É assim que nosso país trata seu filhos pródigos e célebres!
A Companhia Paulista foi a primeira ferrovia brasileira de primeira linha que eletrificou suas linhas, ainda na década de 1920, num brilhante trabalho do igualmente lendário engenheiro Francisco de Monlevade, que soube selecionar e dimensionar um sistema que prestou bons serviços por mais de 75 anos - um recorde que demorará a ser quebrado, se é que um dia virá a ser. No Brasil de hoje isso parece corriqueiro, mas é necessário observar que os estudos para a eletrificação da C.P. se iniciaram em 1916, num país periférico, agrário e sem praticamente nenhuma tradição técnica. A implantação de um sistema sofisticado como esse não incluía apenas a compra e instalação de equipamentos caros e sofisticados para a época, como também implicou no treinamento de maquinistas e empregados pela própria companhia. Não haviam escolas, faculdades e universidades que pudessem lidar com o tema no Brasil. E mesmo os técnicos da General Electric e da Westinghouse que aqui vieram acompanhar a implantação do novo sistema de tração puderam aprender bastante com a experiência da Paulista com esta nova tecnologia.
Após a implantação extraordinariamente bem-sucedida do programa de eletrificação entre Campinas e Jundiaí ele foi paulatinamente estendido ao longo das linhas de bitola larga da Paulista, alcançando Rincão, na linha de Barretos, em 1928. Trinta anos após sua implantação, em 1954, ele atingiu a sua extensão máxima, alcançando Cabrália Paulista, na linha de Bauru.
Infelizmente a grave crise econômica que se abateu sobre as ferrovias após a década de 1950 impediu o prolongamento da eletrificação além desses pontos. Ainda assim, o sucesso da eletrificação foi suficiente para mantê-la funcionando por várias décadas a fio. Em 1995, contudo, a administração da Ferrovia Paulista - FEPASA, empresa estatal que havia absorvido a Companhia Paulista em 1971, decidiu que a manutenção da eletrificação era tecnica e economicamente inviável, dada a obsolescência do sistema.

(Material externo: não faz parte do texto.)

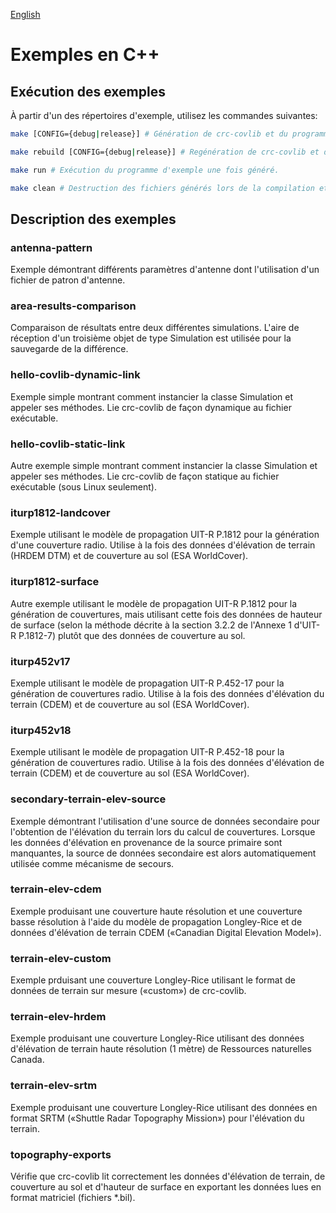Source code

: [English](./README.md)

# Exemples en C++

## Exécution des exemples

À partir d'un des répertoires d'exemple, utilisez les commandes suivantes:
```bash
make [CONFIG={debug|release}] # Génération de crc-covlib et du programme d'exemple.

make rebuild [CONFIG={debug|release}] # Regénération de crc-covlib et du programme d'exemple.

make run # Exécution du programme d'exemple une fois généré.

make clean # Destruction des fichiers générés lors de la compilation et des fichiers produits lors de l'exécution du programme d'exemple.
```

## Description des exemples

### antenna-pattern
Exemple démontrant différents paramètres d'antenne dont l'utilisation d'un fichier de patron d'antenne.

### area-results-comparison
Comparaison de résultats entre deux différentes simulations. L'aire de réception d'un troisième objet de type Simulation est utilisée pour la sauvegarde de la différence.

### hello-covlib-dynamic-link
Exemple simple montrant comment instancier la classe Simulation et appeler ses méthodes. Lie crc-covlib de façon dynamique au fichier exécutable.

### hello-covlib-static-link
Autre exemple simple montrant comment instancier la classe Simulation et appeler ses méthodes. Lie crc-covlib de façon statique au fichier exécutable (sous Linux seulement).

### iturp1812-landcover
Exemple utilisant le modèle de propagation UIT-R P.1812 pour la génération d'une couverture radio. Utilise à la fois des données d'élévation de terrain (HRDEM DTM) et de couverture au sol (ESA WorldCover).

### iturp1812-surface
Autre exemple utilisant le modèle de propagation UIT-R P.1812 pour la génération de couvertures, mais utilisant cette fois des données de hauteur de surface (selon la méthode décrite à la section 3.2.2 de l'Annexe 1 d'UIT-R P.1812-7) plutôt que des données de couverture au sol. 

### iturp452v17
Exemple utilisant le modèle de propagation UIT-R P.452-17 pour la génération de couvertures radio. Utilise à la fois des données d'élévation du terrain (CDEM) et de couverture au sol (ESA WorldCover).

### iturp452v18
Exemple utilisant le modèle de propagation UIT-R P.452-18 pour la génération de couvertures radio. Utilise à la fois des données d'élévation de terrain (CDEM) et de couverture au sol (ESA WorldCover).

### secondary-terrain-elev-source
Exemple démontrant l'utilisation d'une source de données secondaire pour l'obtention de l'élévation du terrain lors du calcul de couvertures. Lorsque les données d'élévation en provenance de la source primaire sont manquantes, la source de données secondaire est alors automatiquement utilisée comme mécanisme de secours.

### terrain-elev-cdem
Exemple produisant une couverture haute résolution et une couverture basse résolution à l'aide du modèle de propagation Longley-Rice et de données d'élévation de terrain CDEM («Canadian Digital Elevation Model»).

### terrain-elev-custom
Exemple prduisant une couverture Longley-Rice utilisant le format de données de terrain sur mesure («custom») de crc-covlib.

### terrain-elev-hrdem
Exemple produisant une couverture Longley-Rice utilisant des données d'élévation de terrain haute résolution (1 mètre) de Ressources naturelles Canada.

### terrain-elev-srtm
Exemple produisant une couverture Longley-Rice utilisant des données en format SRTM («Shuttle Radar Topography Mission») pour l'élévation du terrain.

### topography-exports
Vérifie que crc-covlib lit correctement les données d'élévation de terrain, de couverture au sol et d'hauteur de surface en exportant les données lues en format matriciel (fichiers *.bil).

Essa decisão administrativa acabou sendo revogada e a eletrificação voltou a funcionar em 1996, ainda que em caráter bastante precário. O golpe de misericórdia veio em 1999, com a privatização da FEPASA: o novo concessionário, Ferrovias Bandeirantes - FERROBAN, não se interessou em manter a tração elétrica. O sucateamento da rede elétrica se deu entre o fim de 1999 e início de 2000. Um final realmente inglório para uma conquista tecnológica espetacular conquistada num país ainda agrário e inculto.
Dois símbolos marcaram de forma indelével o nível de excelência da companhia: seus famosos trens de luxo azuis, com carros Pullman Standard, e suas locomotivas elétricas, em especial a famosa e imponente V8, com formato aerodinâmico. Esse era um conjunto marcante pela rapidez, conforto e pontualidade. Nunca mais será possível viajar ao interior contando com a comodidade de carros-restaurante, dormitórios, poltronas giratórias individuais...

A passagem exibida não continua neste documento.